Спустя много лет, вскоре после августа 1991 года, когда мне довелось вновь побывать в этом кабинете в качестве журналиста, я с удовольствием увидел, что в нем ровным счетом ничего не изменилось, и карта висела прежняя, и даже необычно по-домашнему в приемной прыгали в большой клетке симпатичные попугаи, своего рода вызов всеобщей компьютеризации.
В новом управлении много внимания уделяли прогнозированию — ахиллесовой пяте любой разведки, тщательно штудировались многочисленные американские методики прогнозирования, одна мудренее другой, но я в них не верил: разве они могли заменить обыкновенные мнения умных людей? Видимо, я принадлежал к породе агностиков, верующих в Судьбу, и расчеты безошибочных машин меня просто пугали, как антиутопии на темы научно-технической революции[42].

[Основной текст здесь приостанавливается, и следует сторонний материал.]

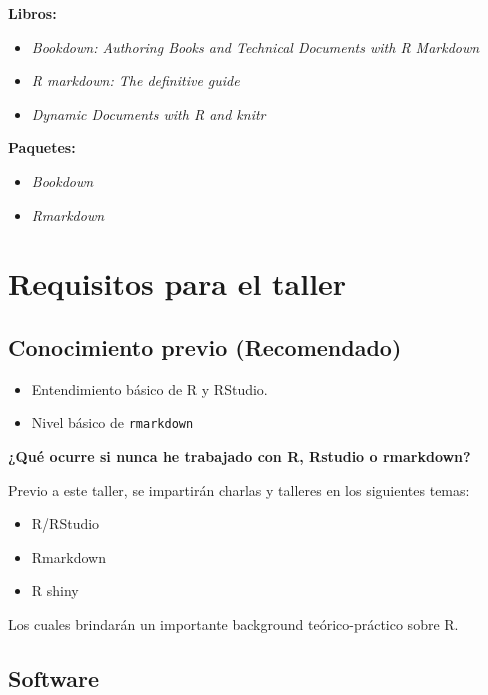 \documentclass[
]{book}
\providecommand{\tightlist}{%
  \setlength{\itemsep}{0pt}\setlength{\parskip}{0pt}}
\begin{document}
\textbf{Libros:}

\begin{itemize}
\tightlist
\item
  \emph{Bookdown: Authoring Books and Technical Documents with R Markdown} \citep{xie2016bookdown}
\item
  \emph{R markdown: The definitive guide} \citep{xie2018r}
\item
  \emph{Dynamic Documents with R and knitr} \citep{xie2015}
\end{itemize}

\textbf{Paquetes:}

\begin{itemize}
\tightlist
\item
  \emph{Bookdown} \citep{R-bookdown}
\item
  \emph{Rmarkdown} \citep{R-rmarkdown}
\end{itemize}

\hypertarget{requi}{%
\chapter{Requisitos para el taller}\label{requi}}

\hypertarget{conocimiento-previo-recomendado}{%
\section{Conocimiento previo (Recomendado)}\label{conocimiento-previo-recomendado}}

\begin{itemize}
\tightlist
\item
  Entendimiento básico de R y RStudio.
\item
  Nivel básico de \texttt{rmarkdown}
\end{itemize}

\textbf{¿Qué ocurre si nunca he trabajado con R, Rstudio o rmarkdown?}

Previo a este taller, se impartirán charlas y talleres en los siguientes temas:

\begin{itemize}
\tightlist
\item
  R/RStudio
\item
  Rmarkdown
\item
  R shiny
\end{itemize}

Los cuales brindarán un importante background teórico-práctico sobre R.

\hypertarget{software}{%
\section{Software}\label{software}}
\end{document}
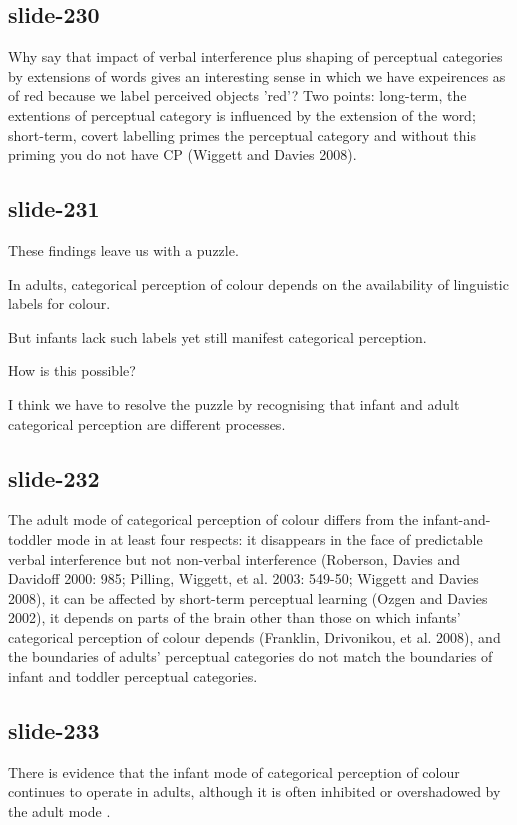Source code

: \documentclass[12pt,\papersize]{extarticle}
\begin{document}
\subsection{slide-230}
Why say that impact of verbal interference plus shaping of perceptual categories by extensions of words gives an interesting sense in which we have expeirences as of red because we label perceived objects 'red'?  Two points: long-term, the extentions of perceptual category is influenced by the extension of the word; short-term, covert labelling primes the perceptual category and without this priming you do not have CP (Wiggett and Davies 2008).
 
\subsection{slide-231}
These findings leave us with a puzzle.
 
In adults, categorical perception of colour depends on the availability of linguistic labels for colour.
 
But infants lack such labels yet still manifest categorical perception.
 
How is this possible?
 
I think we have to resolve the puzzle by recognising that infant and adult categorical perception are different processes.
 
\subsection{slide-232}
The adult mode of categorical perception of colour differs from the infant-and-toddler mode in at least four respects: it disappears in the face of predictable verbal interference but not non-verbal interference (Roberson, Davies and Davidoff 2000: 985; Pilling, Wiggett, et al. 2003: 549-50; Wiggett and Davies 2008), it can be affected by short-term perceptual learning (Ozgen and Davies 2002), it depends on parts of the brain other than those on which infants' categorical perception of colour depends (Franklin, Drivonikou, et al. 2008), and the boundaries of adults' perceptual categories do not match the boundaries of infant and toddler perceptual categories.
 
\subsection{slide-233}
There is evidence that the infant mode of categorical perception of colour continues to operate in adults, although it is often inhibited or overshadowed by the adult mode \citep{Gilbert:2006yb}.
 
\end{document}
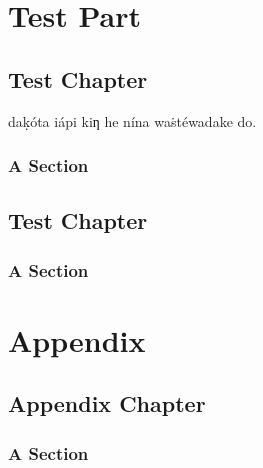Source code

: \documentclass[11pt,a5paper,footinclude=true,headinclude=true]{scrbook} %
\begin{document}
	
	\tableofcontents 


    \cleardoublepage\part{Test Part}
    \chapter{Test Chapter}
    daḳóta iápi kiƞ he nína waṡtéwadake do.
    
    \section{A Section}
    \lipsum[1]
    
    \chapter{Test Chapter}
    \lipsum[1]
    
    \section{A Section}
    \lipsum[1]

%	

    \appendix
    \cleardoublepage\part{Appendix}
    \chapter{Appendix Chapter}
    \lipsum[1]
    
    \section{A Section}
    \lipsum[1]
\end{document}
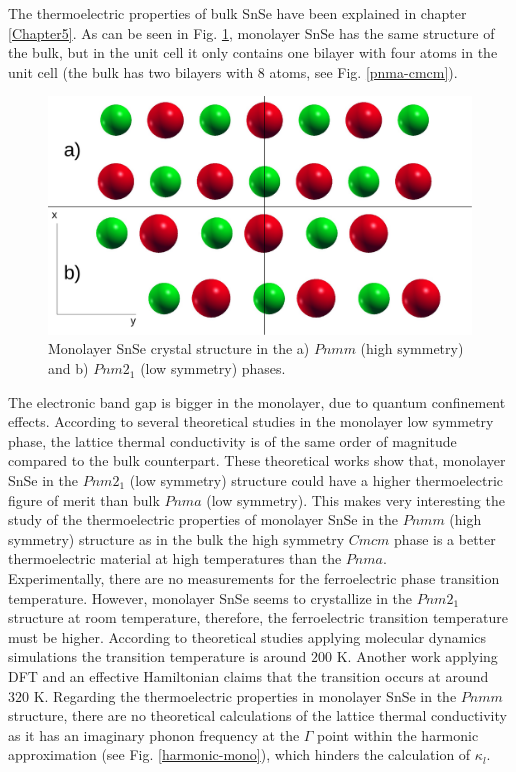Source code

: The thermoelectric properties of bulk SnSe have been explained in chapter \ref{Chapter5}. As can be seen in 
Fig. \ref{pnma-cmcm-mono}, monolayer SnSe has the same structure of the bulk, but in the unit cell 
it only contains one bilayer with four atoms in the unit cell (the bulk has two bilayers with 8 atoms, see 
Fig. \ref{pnma-cmcm}). 
\begin{figure}[h]
\begin{center}
\includegraphics[width=0.8\linewidth]{Figures/monolayer-structure.pdf}
	\caption[Monolayer SnSe crystal structure]{Monolayer SnSe crystal structure in the a) $Pnmm$ (high symmetry) 
	and b) $Pnm2_{1}$ (low symmetry) phases.}
\label{pnma-cmcm-mono}
\end{center}
\end{figure}
The electronic band gap is bigger in the monolayer\cite{wang2015thermoelectric,hu2017high}, due to quantum 
confinement effects. According to several theoretical studies\cite{wang2015thermoelectric,hu2017high} in the 
monolayer low symmetry phase, the lattice thermal conductivity is of the same order of magnitude compared to the 
bulk counterpart. These theoretical works show that, monolayer SnSe in the $Pnm2_{1}$ (low symmetry) structure could 
have a higher thermoelectric figure of merit\cite{wang2015thermoelectric,hu2017high} than bulk $Pnma$ (low symmetry). This makes very interesting the study of the thermoelectric properties of monolayer SnSe in the $Pnmm$ (high 
symmetry) structure as in the bulk the high symmetry $Cmcm$ phase is a better thermoelectric material at high 
temperatures than the $Pnma$. \\

Experimentally, there are no measurements for the ferroelectric phase transition temperature. However, monolayer 
SnSe seems to crystallize in the $Pnm2_{1}$ structure at room temperature\cite{li2013single,chang2020controlled}, 
therefore, the ferroelectric transition temperature must be higher. According to theoretical studies applying 
molecular dynamics simulations\cite{mehboudi2016structural,barraza2018tuning} the transition temperature is around 
$200$ K. Another work applying DFT and an effective Hamiltonian claims\cite{fei2016ferroelectricity} that the 
transition occurs at around $320$ K. Regarding the thermoelectric properties in monolayer SnSe in the $Pnmm$ 
structure, there are no theoretical calculations of the lattice thermal conductivity as it has an imaginary phonon 
frequency at the $\Gamma$ point within the harmonic approximation (see Fig. \ref{harmonic-mono}), which hinders the 
calculation of $\kappa_{l}$. \\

Как беспомощному гуманитарию, мне поручили участок оперативного освоения современных достижений (именно так это звучало!) психологии и социологии, к психотропным средствам и «психушкам» это отношения не имело — речь шла о вполне респектабельном вооружении сотрудников разведки некоторыми основами науки.
Позднее у бывшего сотрудника ЦРУ Маркса (везет же на фамилии црувцам!) я прочитал, что там еще в пятидесятые годы с использованием таблеток и других средств пытались управлять поведением человека. Таких мыслей у нас не было: за границей разведчик не может позволить такие экзерсисы — нереально и рискованно, хотя дома… дома все возможно.
Мы метались по Москве, консультируясь у известных профессоров, пытаясь прежде всего уяснить, что такое психологический портрет и каким образом собирать информацию о личности, ибо из-за непопулярности психологии и неподготовленности разведчиков в оперативных досье превалировали крайне общие характеристики типа «имеет хороший характер».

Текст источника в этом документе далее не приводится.